### Task
Go through the records and report each line in which the word "letters" occurs.

### Excerpted data
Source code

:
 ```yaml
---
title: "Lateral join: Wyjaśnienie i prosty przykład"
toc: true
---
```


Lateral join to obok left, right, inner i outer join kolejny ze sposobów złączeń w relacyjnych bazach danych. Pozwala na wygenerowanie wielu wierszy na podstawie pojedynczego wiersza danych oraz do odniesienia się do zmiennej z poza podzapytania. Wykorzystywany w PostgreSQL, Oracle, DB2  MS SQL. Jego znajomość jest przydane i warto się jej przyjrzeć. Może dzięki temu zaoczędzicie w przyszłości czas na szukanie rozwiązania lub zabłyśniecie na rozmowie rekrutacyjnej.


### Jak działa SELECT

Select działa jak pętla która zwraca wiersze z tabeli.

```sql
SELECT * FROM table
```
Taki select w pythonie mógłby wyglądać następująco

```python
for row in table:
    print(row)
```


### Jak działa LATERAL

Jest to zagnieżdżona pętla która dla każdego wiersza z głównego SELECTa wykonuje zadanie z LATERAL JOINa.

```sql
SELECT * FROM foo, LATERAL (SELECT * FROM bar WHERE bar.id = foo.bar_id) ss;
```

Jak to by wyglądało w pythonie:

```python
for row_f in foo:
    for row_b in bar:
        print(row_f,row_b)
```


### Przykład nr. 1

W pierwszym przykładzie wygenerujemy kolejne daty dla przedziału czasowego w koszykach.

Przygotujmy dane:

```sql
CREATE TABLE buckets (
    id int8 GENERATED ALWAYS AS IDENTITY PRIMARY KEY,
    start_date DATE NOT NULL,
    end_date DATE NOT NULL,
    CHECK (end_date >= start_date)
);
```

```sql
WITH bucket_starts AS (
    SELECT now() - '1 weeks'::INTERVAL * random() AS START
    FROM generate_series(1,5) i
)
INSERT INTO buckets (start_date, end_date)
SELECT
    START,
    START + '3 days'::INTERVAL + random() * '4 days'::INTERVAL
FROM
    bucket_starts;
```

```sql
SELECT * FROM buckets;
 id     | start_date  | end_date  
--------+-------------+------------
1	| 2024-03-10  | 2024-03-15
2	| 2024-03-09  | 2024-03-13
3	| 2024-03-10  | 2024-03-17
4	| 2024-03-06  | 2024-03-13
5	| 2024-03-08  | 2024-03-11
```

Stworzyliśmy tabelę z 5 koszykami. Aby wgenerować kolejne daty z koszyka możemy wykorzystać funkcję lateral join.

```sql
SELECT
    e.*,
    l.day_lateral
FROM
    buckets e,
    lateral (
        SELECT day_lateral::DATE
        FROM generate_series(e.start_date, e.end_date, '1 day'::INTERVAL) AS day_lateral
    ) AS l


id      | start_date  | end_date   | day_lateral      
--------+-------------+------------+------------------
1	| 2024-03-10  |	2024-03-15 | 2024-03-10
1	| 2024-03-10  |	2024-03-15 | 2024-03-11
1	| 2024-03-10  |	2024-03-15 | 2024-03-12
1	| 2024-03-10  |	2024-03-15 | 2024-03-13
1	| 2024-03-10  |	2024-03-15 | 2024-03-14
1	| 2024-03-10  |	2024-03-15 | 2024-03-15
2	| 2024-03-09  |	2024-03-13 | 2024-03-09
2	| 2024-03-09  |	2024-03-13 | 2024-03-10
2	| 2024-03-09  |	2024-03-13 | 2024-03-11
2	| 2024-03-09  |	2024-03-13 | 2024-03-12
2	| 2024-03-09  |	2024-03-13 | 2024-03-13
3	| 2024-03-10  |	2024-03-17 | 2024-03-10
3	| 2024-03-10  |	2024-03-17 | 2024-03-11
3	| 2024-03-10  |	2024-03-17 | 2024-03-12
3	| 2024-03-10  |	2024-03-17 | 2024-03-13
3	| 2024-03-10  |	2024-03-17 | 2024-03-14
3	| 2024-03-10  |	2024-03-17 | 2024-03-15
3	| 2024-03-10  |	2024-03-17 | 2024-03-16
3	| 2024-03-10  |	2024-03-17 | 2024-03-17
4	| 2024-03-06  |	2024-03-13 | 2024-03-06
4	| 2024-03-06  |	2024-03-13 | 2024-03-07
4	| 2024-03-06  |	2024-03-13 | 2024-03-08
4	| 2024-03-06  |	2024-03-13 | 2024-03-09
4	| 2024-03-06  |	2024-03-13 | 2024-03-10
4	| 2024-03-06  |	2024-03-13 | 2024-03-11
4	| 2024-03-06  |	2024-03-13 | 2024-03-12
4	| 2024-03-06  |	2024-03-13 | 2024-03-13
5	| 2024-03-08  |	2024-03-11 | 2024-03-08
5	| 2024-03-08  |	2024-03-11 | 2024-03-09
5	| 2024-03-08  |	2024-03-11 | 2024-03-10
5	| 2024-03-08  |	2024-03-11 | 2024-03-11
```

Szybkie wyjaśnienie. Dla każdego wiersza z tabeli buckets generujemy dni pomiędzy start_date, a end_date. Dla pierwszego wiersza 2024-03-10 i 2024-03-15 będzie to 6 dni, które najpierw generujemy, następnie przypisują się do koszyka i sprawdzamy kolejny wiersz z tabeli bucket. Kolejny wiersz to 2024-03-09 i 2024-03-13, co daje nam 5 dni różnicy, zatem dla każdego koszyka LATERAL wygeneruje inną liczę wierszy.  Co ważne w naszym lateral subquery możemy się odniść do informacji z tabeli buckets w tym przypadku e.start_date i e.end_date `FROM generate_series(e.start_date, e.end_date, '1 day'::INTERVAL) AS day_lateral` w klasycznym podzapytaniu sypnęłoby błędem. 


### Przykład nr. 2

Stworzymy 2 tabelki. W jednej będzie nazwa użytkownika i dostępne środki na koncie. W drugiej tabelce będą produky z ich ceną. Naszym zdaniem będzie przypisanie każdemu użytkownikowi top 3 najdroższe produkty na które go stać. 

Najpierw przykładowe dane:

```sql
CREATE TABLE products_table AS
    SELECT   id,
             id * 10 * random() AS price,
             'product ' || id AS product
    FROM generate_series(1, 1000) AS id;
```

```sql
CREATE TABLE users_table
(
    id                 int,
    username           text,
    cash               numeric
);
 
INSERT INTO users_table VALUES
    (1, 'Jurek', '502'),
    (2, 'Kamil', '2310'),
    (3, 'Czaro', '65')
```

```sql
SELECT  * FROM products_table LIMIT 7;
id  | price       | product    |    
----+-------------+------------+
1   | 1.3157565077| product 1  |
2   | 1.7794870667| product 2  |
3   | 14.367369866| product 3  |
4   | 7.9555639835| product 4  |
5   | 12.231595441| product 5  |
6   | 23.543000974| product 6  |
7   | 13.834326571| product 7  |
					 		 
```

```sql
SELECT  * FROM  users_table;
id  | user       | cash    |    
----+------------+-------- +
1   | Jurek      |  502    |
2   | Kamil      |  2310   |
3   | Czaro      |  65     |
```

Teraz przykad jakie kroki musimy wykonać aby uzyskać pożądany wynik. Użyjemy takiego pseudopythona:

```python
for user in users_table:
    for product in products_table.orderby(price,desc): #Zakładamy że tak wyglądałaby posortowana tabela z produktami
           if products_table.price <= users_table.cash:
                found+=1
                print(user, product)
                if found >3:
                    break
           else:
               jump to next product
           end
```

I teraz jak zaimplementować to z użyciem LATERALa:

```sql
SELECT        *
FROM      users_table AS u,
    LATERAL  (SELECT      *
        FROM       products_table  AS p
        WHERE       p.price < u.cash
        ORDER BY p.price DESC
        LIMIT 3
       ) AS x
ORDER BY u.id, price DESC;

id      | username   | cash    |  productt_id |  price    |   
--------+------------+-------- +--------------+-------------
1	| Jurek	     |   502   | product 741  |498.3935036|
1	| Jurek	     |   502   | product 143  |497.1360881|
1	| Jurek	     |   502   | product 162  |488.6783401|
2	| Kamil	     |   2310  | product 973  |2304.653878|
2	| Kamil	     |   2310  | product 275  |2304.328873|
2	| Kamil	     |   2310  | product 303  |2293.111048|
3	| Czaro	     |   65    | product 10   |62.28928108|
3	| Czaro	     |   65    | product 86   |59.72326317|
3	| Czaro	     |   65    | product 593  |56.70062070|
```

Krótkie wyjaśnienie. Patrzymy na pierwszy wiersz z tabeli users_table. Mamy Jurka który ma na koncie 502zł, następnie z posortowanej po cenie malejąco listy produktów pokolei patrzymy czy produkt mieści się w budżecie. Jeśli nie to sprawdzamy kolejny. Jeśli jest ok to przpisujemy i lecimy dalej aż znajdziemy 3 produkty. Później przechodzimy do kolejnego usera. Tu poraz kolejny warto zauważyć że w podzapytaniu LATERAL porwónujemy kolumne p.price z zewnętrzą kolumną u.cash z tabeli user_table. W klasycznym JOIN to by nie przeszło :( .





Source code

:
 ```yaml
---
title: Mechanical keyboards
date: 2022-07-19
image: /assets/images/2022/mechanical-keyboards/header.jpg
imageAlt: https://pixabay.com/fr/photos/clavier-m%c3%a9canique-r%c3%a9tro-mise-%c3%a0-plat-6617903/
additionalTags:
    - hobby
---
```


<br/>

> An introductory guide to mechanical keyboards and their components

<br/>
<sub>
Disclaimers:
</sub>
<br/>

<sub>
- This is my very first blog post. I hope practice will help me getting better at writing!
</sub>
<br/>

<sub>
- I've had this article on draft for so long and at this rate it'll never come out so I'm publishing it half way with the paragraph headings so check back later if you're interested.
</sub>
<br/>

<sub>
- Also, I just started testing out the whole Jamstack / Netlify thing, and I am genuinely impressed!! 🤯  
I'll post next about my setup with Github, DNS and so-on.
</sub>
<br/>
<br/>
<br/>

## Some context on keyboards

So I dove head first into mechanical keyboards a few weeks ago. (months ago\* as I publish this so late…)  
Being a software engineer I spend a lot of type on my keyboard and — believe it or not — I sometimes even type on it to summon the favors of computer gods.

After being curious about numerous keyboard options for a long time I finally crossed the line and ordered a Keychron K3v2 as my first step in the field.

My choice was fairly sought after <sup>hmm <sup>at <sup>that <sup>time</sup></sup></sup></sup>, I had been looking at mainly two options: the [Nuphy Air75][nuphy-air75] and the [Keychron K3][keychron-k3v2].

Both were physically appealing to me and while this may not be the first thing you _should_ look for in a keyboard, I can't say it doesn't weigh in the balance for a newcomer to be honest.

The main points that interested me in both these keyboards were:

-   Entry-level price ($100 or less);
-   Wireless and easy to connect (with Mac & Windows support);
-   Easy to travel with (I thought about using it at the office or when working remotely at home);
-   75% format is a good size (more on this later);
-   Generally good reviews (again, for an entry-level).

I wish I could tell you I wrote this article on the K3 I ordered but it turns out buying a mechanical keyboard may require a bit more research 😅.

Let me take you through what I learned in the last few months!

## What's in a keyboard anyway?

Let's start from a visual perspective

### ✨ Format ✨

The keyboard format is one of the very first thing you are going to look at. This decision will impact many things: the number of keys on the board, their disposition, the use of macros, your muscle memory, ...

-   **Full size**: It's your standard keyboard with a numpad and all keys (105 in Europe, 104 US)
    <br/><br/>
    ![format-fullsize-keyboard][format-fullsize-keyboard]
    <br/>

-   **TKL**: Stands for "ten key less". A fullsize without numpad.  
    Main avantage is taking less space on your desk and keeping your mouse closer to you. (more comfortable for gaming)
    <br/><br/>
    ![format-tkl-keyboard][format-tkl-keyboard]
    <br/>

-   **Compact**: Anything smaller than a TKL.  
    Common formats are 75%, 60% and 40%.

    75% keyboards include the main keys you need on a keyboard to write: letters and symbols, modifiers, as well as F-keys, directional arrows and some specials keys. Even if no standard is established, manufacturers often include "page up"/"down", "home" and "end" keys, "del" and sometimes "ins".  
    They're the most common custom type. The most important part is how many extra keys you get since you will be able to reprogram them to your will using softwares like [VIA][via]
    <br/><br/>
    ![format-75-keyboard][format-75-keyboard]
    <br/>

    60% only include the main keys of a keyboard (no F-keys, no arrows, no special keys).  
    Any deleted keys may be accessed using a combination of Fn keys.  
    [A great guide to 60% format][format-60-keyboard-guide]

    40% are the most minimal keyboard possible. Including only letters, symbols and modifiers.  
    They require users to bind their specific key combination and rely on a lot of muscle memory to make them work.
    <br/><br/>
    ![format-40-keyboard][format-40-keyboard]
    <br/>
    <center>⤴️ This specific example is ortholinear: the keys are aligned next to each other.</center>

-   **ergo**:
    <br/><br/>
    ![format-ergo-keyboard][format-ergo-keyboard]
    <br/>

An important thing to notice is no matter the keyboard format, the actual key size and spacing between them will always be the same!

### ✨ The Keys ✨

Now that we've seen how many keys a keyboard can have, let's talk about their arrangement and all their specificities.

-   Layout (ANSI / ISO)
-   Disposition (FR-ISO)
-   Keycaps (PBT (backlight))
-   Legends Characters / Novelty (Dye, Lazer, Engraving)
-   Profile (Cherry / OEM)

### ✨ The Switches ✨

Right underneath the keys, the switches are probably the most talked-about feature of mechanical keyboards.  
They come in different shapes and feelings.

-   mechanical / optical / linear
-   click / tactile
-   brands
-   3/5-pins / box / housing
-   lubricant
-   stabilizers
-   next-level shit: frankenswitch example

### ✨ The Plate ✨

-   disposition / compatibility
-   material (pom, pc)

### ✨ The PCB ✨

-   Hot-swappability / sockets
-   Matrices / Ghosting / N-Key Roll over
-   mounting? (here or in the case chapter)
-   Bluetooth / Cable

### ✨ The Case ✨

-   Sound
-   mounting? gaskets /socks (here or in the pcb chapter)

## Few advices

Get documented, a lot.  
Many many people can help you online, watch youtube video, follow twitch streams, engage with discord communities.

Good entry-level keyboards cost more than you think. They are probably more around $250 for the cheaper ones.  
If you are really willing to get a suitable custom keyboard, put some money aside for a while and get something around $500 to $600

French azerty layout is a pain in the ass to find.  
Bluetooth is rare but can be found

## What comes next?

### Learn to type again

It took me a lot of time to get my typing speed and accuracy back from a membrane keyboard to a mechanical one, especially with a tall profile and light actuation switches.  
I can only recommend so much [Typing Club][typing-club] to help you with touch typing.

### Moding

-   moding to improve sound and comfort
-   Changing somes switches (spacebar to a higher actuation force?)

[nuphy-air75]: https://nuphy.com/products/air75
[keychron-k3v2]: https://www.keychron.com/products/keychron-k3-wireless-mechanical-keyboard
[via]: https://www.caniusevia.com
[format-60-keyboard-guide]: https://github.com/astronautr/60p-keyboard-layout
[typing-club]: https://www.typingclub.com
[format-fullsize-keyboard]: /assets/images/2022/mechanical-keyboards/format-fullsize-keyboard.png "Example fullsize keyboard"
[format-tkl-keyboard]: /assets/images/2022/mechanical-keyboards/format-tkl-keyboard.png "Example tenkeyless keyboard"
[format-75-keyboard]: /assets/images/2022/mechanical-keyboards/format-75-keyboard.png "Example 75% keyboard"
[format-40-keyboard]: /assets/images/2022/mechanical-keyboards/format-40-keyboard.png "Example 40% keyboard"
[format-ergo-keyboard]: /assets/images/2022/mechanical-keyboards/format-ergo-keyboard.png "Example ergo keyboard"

### Finished task
    75% keyboards include the main keys you need on a keyboard to write: letters and symbols, modifiers, as well as F-keys, directional arrows and some specials keys. Even if no standard is established, manufacturers often include "page up"/"down", "home" and "end" keys, "del" and sometimes "ins".  
    40% are the most minimal keyboard possible. Including only letters, symbols and modifiers.  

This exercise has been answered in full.